No soporto las campanadas ni los fuegos artificiales de las 12 de la noche del 31 de diciembre. Prefiero, en la hora final del año, refugiarme en el ascenso de una canción que busca la calma, elijo las entrañas de una estrofa humedecida en la penumbra del patio de la infancia: allí donde jugábamos en “las salas del polvo / suaves moviendo el torpe sueño de las cosas” (Eliseo Diego). Hay un cántico en los vestigios de ese lapso límpido que nos regalan los pájaros en su silencio fijo entre las nubes. Entro desnudo en la soledad “como el ojo en el perfil del pez” (J. Amada Hernández).

Yo era un niño: mi madre cantaba: “Silencio, que están durmiendo / Los nardos y las azucenas /No quiero que sepan mis penas / Porque si me ven llorando morirán”. Me iba al jardín del patio de la casa: era cierto, las flores estaban dormidas acompasadas por los murmullos de mi madre. Aprendí gracias a ese bolero de Rafael Hernández algo que después el poeta argentino Roberto Juarroz me subrayó: “La rosa es la más conmovedora victoria de un instante de perfección”.

Sí, es cierto: “Hay un suave murmullo / En el silencio de una noche azul / Son dos enamorados / Que, encantados, gozan del amor”, reza una balada bolereada de Electo Rosell. Recuerdo los besos que tantas veces robé a las muchachas en el Malecón de La Habana bajo los acordes de las olas del mar refugiadas en el crepúsculo fragante del final del día.

Tantas veces resguardado por César Vallejo: “Quién hace tanta bulla, y ni deja /testar las islas que van quedando”. Entraba el “salobre alcatraz” y yo intentaba el equilibrio entre “los más soberbios bemoles”. Con Trilce supe aquilatar el melódico silencio oculto en el “vientre de la sombra”.

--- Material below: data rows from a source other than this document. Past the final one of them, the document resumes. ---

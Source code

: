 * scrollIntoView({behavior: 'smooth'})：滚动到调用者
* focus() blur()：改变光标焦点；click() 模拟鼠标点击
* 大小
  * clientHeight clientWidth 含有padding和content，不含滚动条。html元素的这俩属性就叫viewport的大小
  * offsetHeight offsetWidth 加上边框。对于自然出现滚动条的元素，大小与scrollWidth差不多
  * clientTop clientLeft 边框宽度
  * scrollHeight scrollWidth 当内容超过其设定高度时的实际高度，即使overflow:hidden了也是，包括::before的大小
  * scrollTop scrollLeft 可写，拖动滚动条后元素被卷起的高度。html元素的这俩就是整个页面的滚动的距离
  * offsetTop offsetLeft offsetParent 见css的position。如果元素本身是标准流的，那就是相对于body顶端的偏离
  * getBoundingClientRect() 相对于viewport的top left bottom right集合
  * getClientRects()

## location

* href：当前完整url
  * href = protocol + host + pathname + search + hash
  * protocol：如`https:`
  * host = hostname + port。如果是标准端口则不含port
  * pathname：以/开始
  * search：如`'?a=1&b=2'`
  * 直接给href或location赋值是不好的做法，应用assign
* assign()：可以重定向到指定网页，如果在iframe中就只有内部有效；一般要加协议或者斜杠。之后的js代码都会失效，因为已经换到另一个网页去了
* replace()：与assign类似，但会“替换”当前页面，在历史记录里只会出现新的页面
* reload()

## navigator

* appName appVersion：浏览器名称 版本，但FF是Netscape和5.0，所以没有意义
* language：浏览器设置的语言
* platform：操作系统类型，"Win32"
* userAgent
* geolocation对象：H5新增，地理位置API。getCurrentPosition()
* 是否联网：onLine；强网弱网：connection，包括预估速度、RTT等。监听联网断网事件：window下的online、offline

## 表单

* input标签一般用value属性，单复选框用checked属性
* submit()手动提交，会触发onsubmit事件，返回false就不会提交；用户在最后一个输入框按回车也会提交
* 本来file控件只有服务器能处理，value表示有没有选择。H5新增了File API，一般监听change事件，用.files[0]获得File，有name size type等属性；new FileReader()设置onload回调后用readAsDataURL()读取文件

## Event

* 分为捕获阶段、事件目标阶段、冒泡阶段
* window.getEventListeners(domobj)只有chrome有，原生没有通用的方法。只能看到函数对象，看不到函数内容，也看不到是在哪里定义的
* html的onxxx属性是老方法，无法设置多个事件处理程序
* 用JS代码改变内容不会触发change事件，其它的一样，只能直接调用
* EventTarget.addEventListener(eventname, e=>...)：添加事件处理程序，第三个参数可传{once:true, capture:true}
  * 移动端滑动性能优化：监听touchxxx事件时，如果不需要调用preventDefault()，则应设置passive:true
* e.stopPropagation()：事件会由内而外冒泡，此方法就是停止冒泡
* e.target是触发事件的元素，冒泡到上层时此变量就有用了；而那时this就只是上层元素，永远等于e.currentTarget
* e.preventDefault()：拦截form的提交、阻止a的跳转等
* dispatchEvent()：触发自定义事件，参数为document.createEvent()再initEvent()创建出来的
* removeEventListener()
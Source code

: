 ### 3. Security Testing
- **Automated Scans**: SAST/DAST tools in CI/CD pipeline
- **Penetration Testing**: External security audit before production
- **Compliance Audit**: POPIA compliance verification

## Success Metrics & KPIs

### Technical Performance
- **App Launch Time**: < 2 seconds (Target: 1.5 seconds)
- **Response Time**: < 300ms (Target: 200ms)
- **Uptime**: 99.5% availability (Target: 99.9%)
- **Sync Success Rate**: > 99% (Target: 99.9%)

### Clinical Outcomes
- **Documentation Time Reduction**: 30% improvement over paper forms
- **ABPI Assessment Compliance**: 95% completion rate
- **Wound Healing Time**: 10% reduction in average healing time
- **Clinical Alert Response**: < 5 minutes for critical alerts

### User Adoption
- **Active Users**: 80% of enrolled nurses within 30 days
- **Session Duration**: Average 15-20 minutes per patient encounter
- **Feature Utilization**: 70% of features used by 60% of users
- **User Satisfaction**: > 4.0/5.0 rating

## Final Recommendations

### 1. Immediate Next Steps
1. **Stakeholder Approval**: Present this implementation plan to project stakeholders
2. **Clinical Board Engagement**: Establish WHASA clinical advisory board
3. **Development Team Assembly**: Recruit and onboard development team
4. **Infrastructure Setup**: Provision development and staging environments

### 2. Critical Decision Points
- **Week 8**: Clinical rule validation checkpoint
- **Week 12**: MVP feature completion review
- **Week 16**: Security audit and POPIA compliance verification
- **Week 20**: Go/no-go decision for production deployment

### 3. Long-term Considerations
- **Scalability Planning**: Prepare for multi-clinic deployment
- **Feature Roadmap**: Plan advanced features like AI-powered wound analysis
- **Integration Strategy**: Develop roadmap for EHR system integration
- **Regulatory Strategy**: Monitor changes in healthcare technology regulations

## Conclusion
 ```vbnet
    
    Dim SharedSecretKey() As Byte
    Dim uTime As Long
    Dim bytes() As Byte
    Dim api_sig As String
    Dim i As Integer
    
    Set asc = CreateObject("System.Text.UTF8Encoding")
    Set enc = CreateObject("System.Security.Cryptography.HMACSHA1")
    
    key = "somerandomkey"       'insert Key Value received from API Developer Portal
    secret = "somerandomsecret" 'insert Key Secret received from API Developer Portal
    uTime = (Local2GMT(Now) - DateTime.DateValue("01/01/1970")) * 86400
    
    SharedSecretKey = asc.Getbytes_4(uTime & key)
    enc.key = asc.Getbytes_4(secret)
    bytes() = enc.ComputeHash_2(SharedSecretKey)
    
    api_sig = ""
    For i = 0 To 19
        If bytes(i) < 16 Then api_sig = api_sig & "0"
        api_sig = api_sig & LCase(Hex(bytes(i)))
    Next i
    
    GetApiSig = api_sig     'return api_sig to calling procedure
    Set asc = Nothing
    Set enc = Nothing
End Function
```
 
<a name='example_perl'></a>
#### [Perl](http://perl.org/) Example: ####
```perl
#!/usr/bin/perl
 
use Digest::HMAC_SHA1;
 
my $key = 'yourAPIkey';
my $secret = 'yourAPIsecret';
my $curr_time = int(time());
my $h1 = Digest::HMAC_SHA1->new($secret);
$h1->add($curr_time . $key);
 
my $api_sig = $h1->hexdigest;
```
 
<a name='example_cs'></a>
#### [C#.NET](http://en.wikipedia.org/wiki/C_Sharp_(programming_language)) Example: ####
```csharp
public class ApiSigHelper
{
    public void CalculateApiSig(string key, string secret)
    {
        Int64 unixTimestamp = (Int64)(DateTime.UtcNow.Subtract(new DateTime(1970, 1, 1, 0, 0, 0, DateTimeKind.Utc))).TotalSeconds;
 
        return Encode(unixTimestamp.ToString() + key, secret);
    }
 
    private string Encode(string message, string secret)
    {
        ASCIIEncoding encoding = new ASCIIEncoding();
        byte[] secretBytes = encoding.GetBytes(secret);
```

Los vecinos del edificio donde vivo no saben de la serenidad. En la Noche Buena me endilgaron una tanda ultrajante, infame y alevosa de Bad Bunny, el 25 de diciembre me atacaron por la espalda con declarada insidia con los ‘corridos tumbados’ de un tal ‘Peso Pluma’. ¿Qué pude hacer? Busqué los libros de Pablo d’Ors, pero la algazara era tal que mis propósitos de iniciación contemplativa en los acasos navideños fueron vanas.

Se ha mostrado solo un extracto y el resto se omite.